Data for this task:
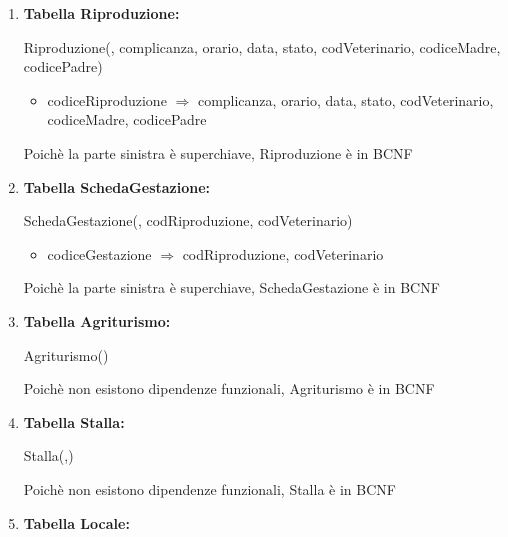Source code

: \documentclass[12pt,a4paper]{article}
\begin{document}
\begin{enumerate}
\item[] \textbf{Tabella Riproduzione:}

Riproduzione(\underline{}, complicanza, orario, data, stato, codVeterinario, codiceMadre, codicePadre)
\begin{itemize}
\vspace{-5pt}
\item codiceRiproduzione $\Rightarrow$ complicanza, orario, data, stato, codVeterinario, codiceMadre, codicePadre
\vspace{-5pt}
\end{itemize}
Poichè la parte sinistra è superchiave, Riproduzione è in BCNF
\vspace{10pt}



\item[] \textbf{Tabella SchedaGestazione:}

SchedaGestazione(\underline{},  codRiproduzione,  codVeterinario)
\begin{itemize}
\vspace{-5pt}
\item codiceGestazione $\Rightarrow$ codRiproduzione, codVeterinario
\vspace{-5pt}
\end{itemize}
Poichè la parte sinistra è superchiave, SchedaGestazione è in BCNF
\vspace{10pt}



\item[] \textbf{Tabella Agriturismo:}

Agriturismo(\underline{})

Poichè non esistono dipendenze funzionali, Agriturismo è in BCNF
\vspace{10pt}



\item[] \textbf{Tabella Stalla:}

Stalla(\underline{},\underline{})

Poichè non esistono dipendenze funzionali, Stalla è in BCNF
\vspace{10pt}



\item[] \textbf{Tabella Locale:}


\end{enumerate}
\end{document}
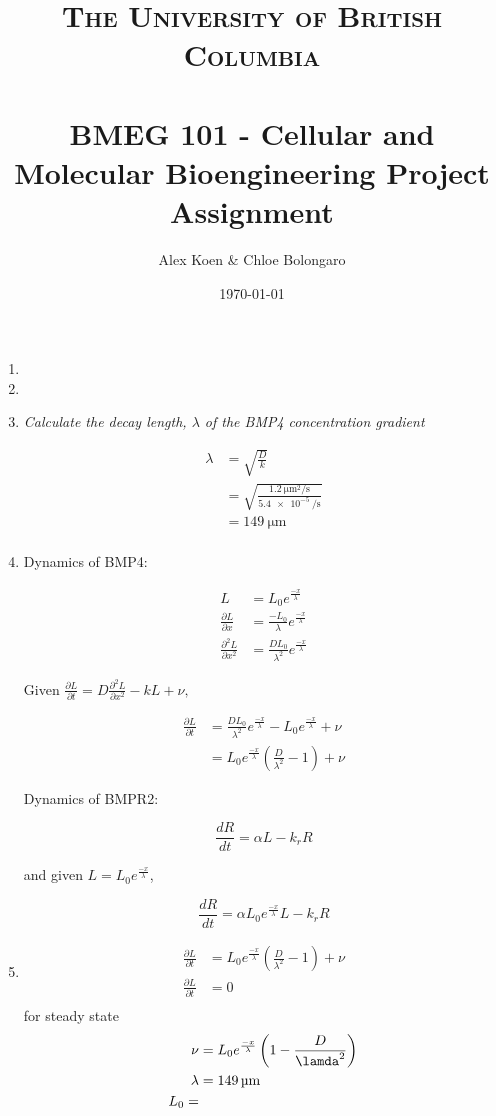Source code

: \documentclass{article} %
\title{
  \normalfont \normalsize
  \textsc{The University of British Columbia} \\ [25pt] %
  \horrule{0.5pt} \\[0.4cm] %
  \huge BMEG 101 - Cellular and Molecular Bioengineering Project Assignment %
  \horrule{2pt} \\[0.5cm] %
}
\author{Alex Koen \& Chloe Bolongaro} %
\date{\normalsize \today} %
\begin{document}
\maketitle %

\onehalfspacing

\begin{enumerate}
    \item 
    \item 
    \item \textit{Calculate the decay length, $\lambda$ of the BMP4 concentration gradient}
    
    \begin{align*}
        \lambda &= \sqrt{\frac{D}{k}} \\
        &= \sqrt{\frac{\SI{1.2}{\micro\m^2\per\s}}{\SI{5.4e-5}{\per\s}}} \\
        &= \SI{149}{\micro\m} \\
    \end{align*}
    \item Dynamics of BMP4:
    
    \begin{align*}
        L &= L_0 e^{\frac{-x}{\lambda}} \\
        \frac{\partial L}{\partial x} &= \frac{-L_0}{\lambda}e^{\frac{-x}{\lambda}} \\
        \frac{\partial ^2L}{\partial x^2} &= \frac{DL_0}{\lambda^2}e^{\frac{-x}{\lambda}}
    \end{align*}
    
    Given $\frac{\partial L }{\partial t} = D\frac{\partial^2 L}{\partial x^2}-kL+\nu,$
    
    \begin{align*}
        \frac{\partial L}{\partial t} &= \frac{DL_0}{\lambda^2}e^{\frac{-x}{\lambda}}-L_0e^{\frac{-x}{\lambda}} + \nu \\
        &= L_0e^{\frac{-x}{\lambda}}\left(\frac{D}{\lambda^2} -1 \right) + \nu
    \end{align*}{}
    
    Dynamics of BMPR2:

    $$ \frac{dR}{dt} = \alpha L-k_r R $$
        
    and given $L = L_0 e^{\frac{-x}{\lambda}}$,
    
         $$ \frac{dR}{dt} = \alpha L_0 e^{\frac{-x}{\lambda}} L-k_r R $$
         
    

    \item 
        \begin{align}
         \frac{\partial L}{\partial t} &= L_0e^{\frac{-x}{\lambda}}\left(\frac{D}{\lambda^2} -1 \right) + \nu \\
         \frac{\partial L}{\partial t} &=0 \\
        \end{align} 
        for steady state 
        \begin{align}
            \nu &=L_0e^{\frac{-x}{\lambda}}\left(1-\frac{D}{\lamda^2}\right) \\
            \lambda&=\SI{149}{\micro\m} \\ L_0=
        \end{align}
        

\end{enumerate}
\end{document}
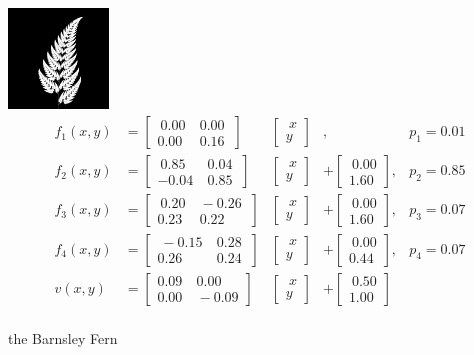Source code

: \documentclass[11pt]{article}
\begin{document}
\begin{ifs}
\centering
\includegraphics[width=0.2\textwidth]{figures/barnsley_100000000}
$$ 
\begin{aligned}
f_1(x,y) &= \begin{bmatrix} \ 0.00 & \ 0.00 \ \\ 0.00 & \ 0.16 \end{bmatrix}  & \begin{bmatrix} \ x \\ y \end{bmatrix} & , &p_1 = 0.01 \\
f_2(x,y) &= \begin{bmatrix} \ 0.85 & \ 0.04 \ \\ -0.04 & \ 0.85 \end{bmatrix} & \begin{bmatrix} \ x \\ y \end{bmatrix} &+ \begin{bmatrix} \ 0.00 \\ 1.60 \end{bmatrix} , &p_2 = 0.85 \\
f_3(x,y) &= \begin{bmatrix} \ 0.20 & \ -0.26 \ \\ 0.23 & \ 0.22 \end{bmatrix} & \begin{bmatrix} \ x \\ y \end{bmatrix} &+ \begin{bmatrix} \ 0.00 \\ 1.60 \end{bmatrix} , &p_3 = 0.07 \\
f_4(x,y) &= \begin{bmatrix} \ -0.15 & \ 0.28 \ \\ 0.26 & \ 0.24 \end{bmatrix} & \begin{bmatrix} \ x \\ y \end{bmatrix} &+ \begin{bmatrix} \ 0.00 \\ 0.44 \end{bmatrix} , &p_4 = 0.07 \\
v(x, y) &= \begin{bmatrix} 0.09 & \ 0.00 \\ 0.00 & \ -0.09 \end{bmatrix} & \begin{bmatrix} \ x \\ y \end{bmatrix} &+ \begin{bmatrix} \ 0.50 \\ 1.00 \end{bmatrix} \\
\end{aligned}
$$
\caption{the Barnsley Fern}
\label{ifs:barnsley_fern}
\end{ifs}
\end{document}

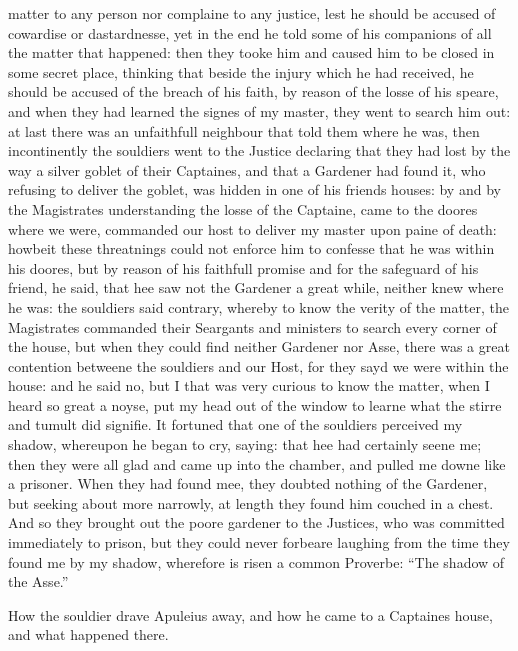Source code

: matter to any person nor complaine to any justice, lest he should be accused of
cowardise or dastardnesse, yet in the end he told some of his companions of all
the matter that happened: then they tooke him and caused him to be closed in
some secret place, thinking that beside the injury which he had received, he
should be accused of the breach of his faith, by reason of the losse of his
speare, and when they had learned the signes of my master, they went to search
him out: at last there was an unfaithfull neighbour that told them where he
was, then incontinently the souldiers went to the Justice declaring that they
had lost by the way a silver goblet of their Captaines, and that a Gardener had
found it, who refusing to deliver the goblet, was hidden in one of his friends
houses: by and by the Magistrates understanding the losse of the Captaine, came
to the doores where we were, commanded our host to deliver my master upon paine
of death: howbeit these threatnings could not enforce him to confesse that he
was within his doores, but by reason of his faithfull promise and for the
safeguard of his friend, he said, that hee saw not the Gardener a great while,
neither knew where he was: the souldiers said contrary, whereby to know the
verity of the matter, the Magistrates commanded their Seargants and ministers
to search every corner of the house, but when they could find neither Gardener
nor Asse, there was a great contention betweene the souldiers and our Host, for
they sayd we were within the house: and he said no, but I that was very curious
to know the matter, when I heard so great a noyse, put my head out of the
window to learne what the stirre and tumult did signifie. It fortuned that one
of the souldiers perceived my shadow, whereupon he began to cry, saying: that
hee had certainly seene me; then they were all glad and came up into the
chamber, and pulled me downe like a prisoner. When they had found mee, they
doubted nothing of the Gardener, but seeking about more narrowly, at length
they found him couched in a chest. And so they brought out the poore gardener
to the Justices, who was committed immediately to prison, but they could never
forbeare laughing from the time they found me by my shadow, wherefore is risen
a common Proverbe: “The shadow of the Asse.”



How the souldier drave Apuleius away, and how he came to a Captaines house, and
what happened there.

The task: Word-for-word copy, no pictures: write out the entries above in full.

Result:
Source code

: \documentclass[12pt,a4paper]{article}
\begin{document}
\begin{enumerate}
\item[] \textbf{Tabella Riproduzione:}

Riproduzione(\underline{}, complicanza, orario, data, stato, codVeterinario, codiceMadre, codicePadre)
\begin{itemize}
\vspace{-5pt}
\item codiceRiproduzione $\Rightarrow$ complicanza, orario, data, stato, codVeterinario, codiceMadre, codicePadre
\vspace{-5pt}
\end{itemize}
Poichè la parte sinistra è superchiave, Riproduzione è in BCNF
\vspace{10pt}



\item[] \textbf{Tabella SchedaGestazione:}

SchedaGestazione(\underline{},  codRiproduzione,  codVeterinario)
\begin{itemize}
\vspace{-5pt}
\item codiceGestazione $\Rightarrow$ codRiproduzione, codVeterinario
\vspace{-5pt}
\end{itemize}
Poichè la parte sinistra è superchiave, SchedaGestazione è in BCNF
\vspace{10pt}



\item[] \textbf{Tabella Agriturismo:}

Agriturismo(\underline{})

Poichè non esistono dipendenze funzionali, Agriturismo è in BCNF
\vspace{10pt}



\item[] \textbf{Tabella Stalla:}

Stalla(\underline{},\underline{})

Poichè non esistono dipendenze funzionali, Stalla è in BCNF
\vspace{10pt}



\item[] \textbf{Tabella Locale:}


\end{enumerate}
\end{document}
Source code

: \documentclass{article} %
\title{
  \normalfont \normalsize
  \textsc{The University of British Columbia} \\ [25pt] %
  \horrule{0.5pt} \\[0.4cm] %
  \huge BMEG 101 - Cellular and Molecular Bioengineering Project Assignment %
  \horrule{2pt} \\[0.5cm] %
}
\author{Alex Koen \& Chloe Bolongaro} %
\date{\normalsize \today} %
\begin{document}
\maketitle %

\onehalfspacing

\begin{enumerate}
    \item 
    \item 
    \item \textit{Calculate the decay length, $\lambda$ of the BMP4 concentration gradient}
    
    \begin{align*}
        \lambda &= \sqrt{\frac{D}{k}} \\
        &= \sqrt{\frac{\SI{1.2}{\micro\m^2\per\s}}{\SI{5.4e-5}{\per\s}}} \\
        &= \SI{149}{\micro\m} \\
    \end{align*}
    \item Dynamics of BMP4:
    
    \begin{align*}
        L &= L_0 e^{\frac{-x}{\lambda}} \\
        \frac{\partial L}{\partial x} &= \frac{-L_0}{\lambda}e^{\frac{-x}{\lambda}} \\
        \frac{\partial ^2L}{\partial x^2} &= \frac{DL_0}{\lambda^2}e^{\frac{-x}{\lambda}}
    \end{align*}
    
    Given $\frac{\partial L }{\partial t} = D\frac{\partial^2 L}{\partial x^2}-kL+\nu,$
    
    \begin{align*}
        \frac{\partial L}{\partial t} &= \frac{DL_0}{\lambda^2}e^{\frac{-x}{\lambda}}-L_0e^{\frac{-x}{\lambda}} + \nu \\
        &= L_0e^{\frac{-x}{\lambda}}\left(\frac{D}{\lambda^2} -1 \right) + \nu
    \end{align*}{}
    
    Dynamics of BMPR2:

    $$ \frac{dR}{dt} = \alpha L-k_r R $$
        
    and given $L = L_0 e^{\frac{-x}{\lambda}}$,
    
         $$ \frac{dR}{dt} = \alpha L_0 e^{\frac{-x}{\lambda}} L-k_r R $$
         
    

    \item 
        \begin{align}
         \frac{\partial L}{\partial t} &= L_0e^{\frac{-x}{\lambda}}\left(\frac{D}{\lambda^2} -1 \right) + \nu \\
         \frac{\partial L}{\partial t} &=0 \\
        \end{align} 
        for steady state 
        \begin{align}
            \nu &=L_0e^{\frac{-x}{\lambda}}\left(1-\frac{D}{\lamda^2}\right) \\
            \lambda&=\SI{149}{\micro\m} \\ L_0=
        \end{align}
        

\end{enumerate}
\end{document}
Source code

: \documentclass[11pt]{article}
\begin{document}
\begin{ifs}
\centering
\includegraphics[width=0.2\textwidth]{figures/barnsley_100000000}
$$ 
\begin{aligned}
f_1(x,y) &= \begin{bmatrix} \ 0.00 & \ 0.00 \ \\ 0.00 & \ 0.16 \end{bmatrix}  & \begin{bmatrix} \ x \\ y \end{bmatrix} & , &p_1 = 0.01 \\
f_2(x,y) &= \begin{bmatrix} \ 0.85 & \ 0.04 \ \\ -0.04 & \ 0.85 \end{bmatrix} & \begin{bmatrix} \ x \\ y \end{bmatrix} &+ \begin{bmatrix} \ 0.00 \\ 1.60 \end{bmatrix} , &p_2 = 0.85 \\
f_3(x,y) &= \begin{bmatrix} \ 0.20 & \ -0.26 \ \\ 0.23 & \ 0.22 \end{bmatrix} & \begin{bmatrix} \ x \\ y \end{bmatrix} &+ \begin{bmatrix} \ 0.00 \\ 1.60 \end{bmatrix} , &p_3 = 0.07 \\
f_4(x,y) &= \begin{bmatrix} \ -0.15 & \ 0.28 \ \\ 0.26 & \ 0.24 \end{bmatrix} & \begin{bmatrix} \ x \\ y \end{bmatrix} &+ \begin{bmatrix} \ 0.00 \\ 0.44 \end{bmatrix} , &p_4 = 0.07 \\
v(x, y) &= \begin{bmatrix} 0.09 & \ 0.00 \\ 0.00 & \ -0.09 \end{bmatrix} & \begin{bmatrix} \ x \\ y \end{bmatrix} &+ \begin{bmatrix} \ 0.50 \\ 1.00 \end{bmatrix} \\
\end{aligned}
$$
\caption{the Barnsley Fern}
\label{ifs:barnsley_fern}
\end{ifs}
\end{document}

Source code

: matter to any person nor complaine to any justice, lest he should be accused of
cowardise or dastardnesse, yet in the end he told some of his companions of all
the matter that happened: then they tooke him and caused him to be closed in
some secret place, thinking that beside the injury which he had received, he
should be accused of the breach of his faith, by reason of the losse of his
speare, and when they had learned the signes of my master, they went to search
him out: at last there was an unfaithfull neighbour that told them where he
was, then incontinently the souldiers went to the Justice declaring that they
had lost by the way a silver goblet of their Captaines, and that a Gardener had
found it, who refusing to deliver the goblet, was hidden in one of his friends
houses: by and by the Magistrates understanding the losse of the Captaine, came
to the doores where we were, commanded our host to deliver my master upon paine
of death: howbeit these threatnings could not enforce him to confesse that he
was within his doores, but by reason of his faithfull promise and for the
safeguard of his friend, he said, that hee saw not the Gardener a great while,
neither knew where he was: the souldiers said contrary, whereby to know the
verity of the matter, the Magistrates commanded their Seargants and ministers
to search every corner of the house, but when they could find neither Gardener
nor Asse, there was a great contention betweene the souldiers and our Host, for
they sayd we were within the house: and he said no, but I that was very curious
to know the matter, when I heard so great a noyse, put my head out of the
window to learne what the stirre and tumult did signifie. It fortuned that one
of the souldiers perceived my shadow, whereupon he began to cry, saying: that
hee had certainly seene me; then they were all glad and came up into the
chamber, and pulled me downe like a prisoner. When they had found mee, they
doubted nothing of the Gardener, but seeking about more narrowly, at length
they found him couched in a chest. And so they brought out the poore gardener
to the Justices, who was committed immediately to prison, but they could never
forbeare laughing from the time they found me by my shadow, wherefore is risen
a common Proverbe: “The shadow of the Asse.”



How the souldier drave Apuleius away, and how he came to a Captaines house, and
what happened there.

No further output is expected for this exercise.